Last weekend at a swim meet, two couples sitting behind us in the stands talked without interruption for long stretches of time, broken only when they got up out of their seats to go out. They’d sit back down and the torrent would resume. It’s not what they were talking about, but that they seemed incapable of keeping their mouths shut. There was no silence one of them would not fill, and then the others would lend their voices, most often at the same time. I know well enough that some people are “verbal thinkers,” more gregarious than me, and everyone certainly isn’t a poet, but these parents seemed incapable of not expressing anything and everything that occurred to them. The meaning of the words themselves was overcome by the sheer number of them. It was hard not to turn and plead Just… shut… UP!
The other common verbal phenomenon which accomplishes the same thing—eclipsing a sentence’s meaning—is substituting “um” and “like” and “y’know” liberally in place of actual vocabulary. It’s not just my kids and their peers who do this, it’s adults and colleagues and news reporters. I work with international students who know English as a second language, and they’re among the worst offenders I’ve encountered, learning the language from, um, y’know, teachers who talk like that.
In both cases, to use the old analogy, the hearer (inadvertent or not) loses the sentence’s forest of meaning in the speaker’s trees of too many words. There is more noise and less impact in the hearer’s ear. Aside from annoying, that’s too bad, too, because our language, and through it, the quality of the connection we make with others, is amplified by verbal economy: placing the right word in the right place (and not ten times in a row), using pause or silence to reinforce a point, arranging words to produce clarity the first time through. A “turn of phrase” is just that—using words in a way that catches the ear and makes the point in way that’s appealing, clever, efficient, maybe even beautiful.

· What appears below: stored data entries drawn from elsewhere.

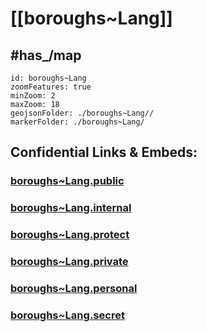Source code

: # [[boroughs~Lang]] 


## #has_/map  



```leaflet
id: boroughs~Lang
zoomFeatures: true 
minZoom: 2 
maxZoom: 18
geojsonFolder: ./boroughs~Lang//
markerFolder: ./boroughs~Lang/
```



## Confidential Links & Embeds: 

### [boroughs~Lang.public](/_public/\Earth\Continent\Europe\Europe~Central\Austria\Austrias_States\Steiermark\counties~SM\Leibnitz\cities~Leibnitz\Langboroughs~Lang.public.md) 

### [boroughs~Lang.internal](/_internal/\Earth\Continent\Europe\Europe~Central\Austria\Austrias_States\Steiermark\counties~SM\Leibnitz\cities~Leibnitz\Langboroughs~Lang.internal.md) 

### [boroughs~Lang.protect](/_protect/\Earth\Continent\Europe\Europe~Central\Austria\Austrias_States\Steiermark\counties~SM\Leibnitz\cities~Leibnitz\Langboroughs~Lang.protect.md) 

### [boroughs~Lang.private](/_private/\Earth\Continent\Europe\Europe~Central\Austria\Austrias_States\Steiermark\counties~SM\Leibnitz\cities~Leibnitz\Langboroughs~Lang.private.md) 

### [boroughs~Lang.personal](/_personal/\Earth\Continent\Europe\Europe~Central\Austria\Austrias_States\Steiermark\counties~SM\Leibnitz\cities~Leibnitz\Langboroughs~Lang.personal.md) 

### [boroughs~Lang.secret](/_secret/\Earth\Continent\Europe\Europe~Central\Austria\Austrias_States\Steiermark\counties~SM\Leibnitz\cities~Leibnitz\Langboroughs~Lang.secret.md)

In In Cold Blood, Truman Capote described the locals’ reaction to the quadruple murder in their small town as “amazement, shading into dismay; a shallow horror sensation that cold springs of personal fear swiftly deepened.” A lovely turn of phrase; one knows exactly how they were feeling. This week, a caller into the leading afternoon sports talk show in Boston said that the train from Foxboro after a New England Patriot’s game is “a combination of a drunk tank and the New Delhi local.” Get the picture? I laughed out loud.
It’s not about keeping thoughts and feelings to oneself, or playing into the stereotype of the taciturn, often repressed New Englander—or whatever your local version is—it’s about allowing the language at hand to do what it does best: express complexity of concept and feeling with chosen words rather than all those that tumble and trip out, signifying nothing.